307. Memorandum for the Record of a Meeting, Cabinet Room, White House1


  • The President, Secretaries Rusk, McNamara, Ball, Vance, Messrs. McCone, Wheeler, Reedy, McG. Bundy
  • For second item: William Bundy, John McNaughton

[Here follows item 1, “Cyprus.”]

[Page 663]

2. Southeast Asia

Mr. McCone began with a brief report on the intelligence situation. He mentioned the report of a U–2 pilot over North Vietnam to the effect that missile bursts had been sighted and indicated his own inclination to discount the pilot’s report. He reported existing intelligence on air and ground movements and mentioned the possibility that we might now face increased Communist air activity over Laos or intensified infiltration.

It was also reported that there might be a meeting of the three Laotian factions in Paris in August.

The Secretary of State 1ndicated his own view that we should hold up on such actions as 34–A, DeSoto patrol, or any other additions to our current course at least until we see what the other side does.

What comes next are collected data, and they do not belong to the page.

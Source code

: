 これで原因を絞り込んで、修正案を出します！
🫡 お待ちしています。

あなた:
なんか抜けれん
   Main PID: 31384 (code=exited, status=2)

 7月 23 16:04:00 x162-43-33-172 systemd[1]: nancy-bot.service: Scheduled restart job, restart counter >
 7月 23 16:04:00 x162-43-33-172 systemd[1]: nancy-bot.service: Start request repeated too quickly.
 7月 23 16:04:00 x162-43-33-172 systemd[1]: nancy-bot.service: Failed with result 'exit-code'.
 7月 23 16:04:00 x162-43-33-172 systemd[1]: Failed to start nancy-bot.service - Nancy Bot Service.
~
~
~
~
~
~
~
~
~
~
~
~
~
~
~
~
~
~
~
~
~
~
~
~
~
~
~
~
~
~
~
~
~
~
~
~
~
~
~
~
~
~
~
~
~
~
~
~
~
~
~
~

He emphasized, as he has repeatedly before and since, the importance from his point of view of keeping the responsibility for escalation on the other side.

The Secretary of Defense indicated that our side was well prepared for a response to any likely form of escalation.

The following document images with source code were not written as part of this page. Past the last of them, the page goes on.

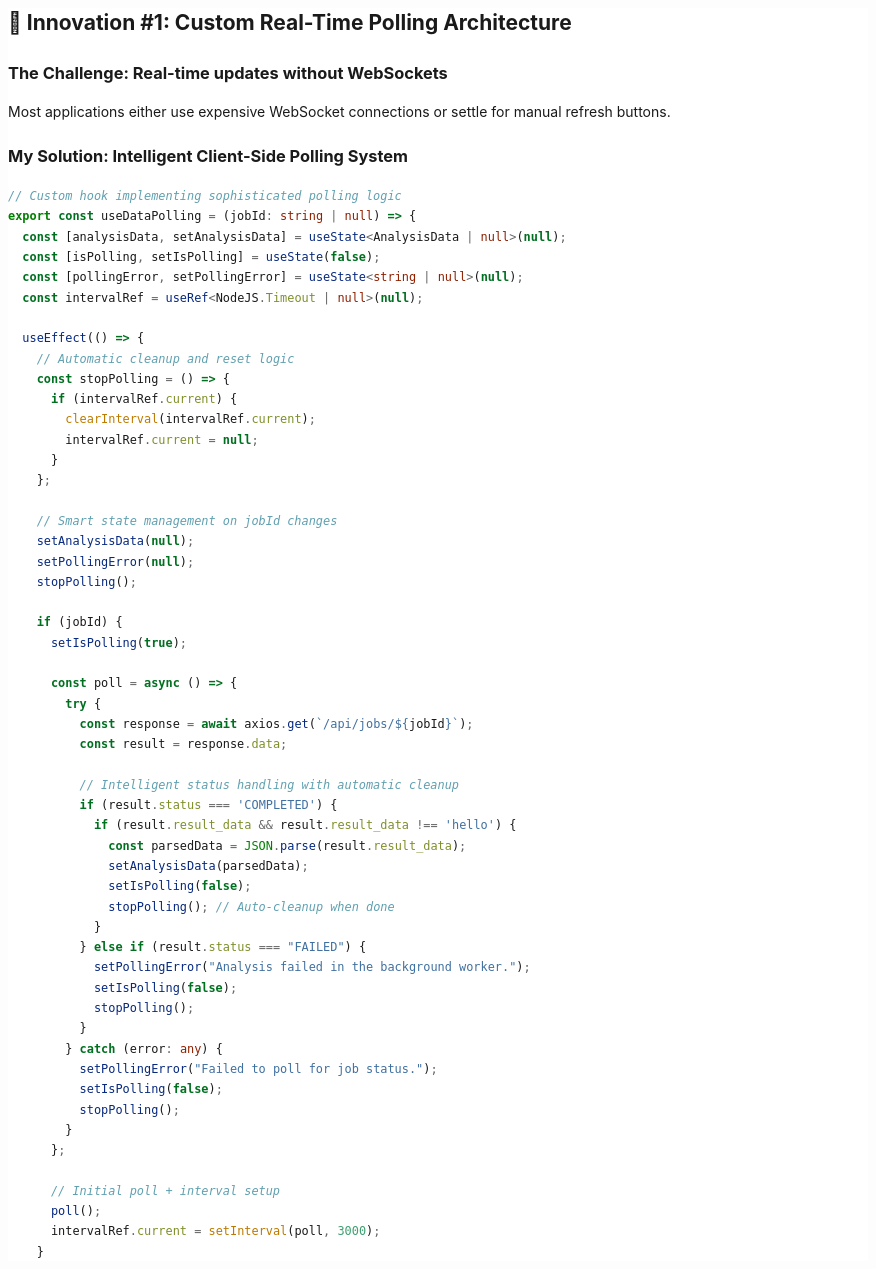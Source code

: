 
## 🔄 **Innovation #1: Custom Real-Time Polling Architecture**

### **The Challenge**: Real-time updates without WebSockets
Most applications either use expensive WebSocket connections or settle for manual refresh buttons. 

### **My Solution**: Intelligent Client-Side Polling System

```typescript
// Custom hook implementing sophisticated polling logic
export const useDataPolling = (jobId: string | null) => {
  const [analysisData, setAnalysisData] = useState<AnalysisData | null>(null);
  const [isPolling, setIsPolling] = useState(false);
  const [pollingError, setPollingError] = useState<string | null>(null);
  const intervalRef = useRef<NodeJS.Timeout | null>(null);

  useEffect(() => {
    // Automatic cleanup and reset logic
    const stopPolling = () => {
      if (intervalRef.current) {
        clearInterval(intervalRef.current);
        intervalRef.current = null;
      }
    };

    // Smart state management on jobId changes
    setAnalysisData(null);
    setPollingError(null);
    stopPolling();

    if (jobId) {
      setIsPolling(true);
      
      const poll = async () => {
        try {
          const response = await axios.get(`/api/jobs/${jobId}`);
          const result = response.data;

          // Intelligent status handling with automatic cleanup
          if (result.status === 'COMPLETED') {
            if (result.result_data && result.result_data !== 'hello') {
              const parsedData = JSON.parse(result.result_data);
              setAnalysisData(parsedData);
              setIsPolling(false);
              stopPolling(); // Auto-cleanup when done
            }
          } else if (result.status === "FAILED") {
            setPollingError("Analysis failed in the background worker.");
            setIsPolling(false);
            stopPolling();
          }
        } catch (error: any) {
          setPollingError("Failed to poll for job status.");
          setIsPolling(false);
          stopPolling();
        }
      };

      // Initial poll + interval setup
      poll();
      intervalRef.current = setInterval(poll, 3000);
    }
```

The President expressed his basic satisfaction with what had been accomplished in the last week. He said the reaction from Congress was good, and also from the people, judging by the polls. He said this response was quite a tribute to the Secretaries of State and Defense. He warned, however, that if we should fail in the second challenge, or if we should do nothing further, we could find ourselves even worse off than before this last set of events. The President did not wish to escalate just because the public liked what happened last week. We would have to pick our own ground; nonetheless, instead of letting the other side have the ball, we should be prepared to take it. He asked for prompt study and recommendations as to ways this might be done with maximum results and minimum danger. He did not believe that the existing situation would last very long.

  1. Source: Johnson Library, National Security File, Aides Files, McGeorge Bundy, Meetings on Southeast Asia, Vol. 1. Top Secret. Drafted by McGeorge Bundy.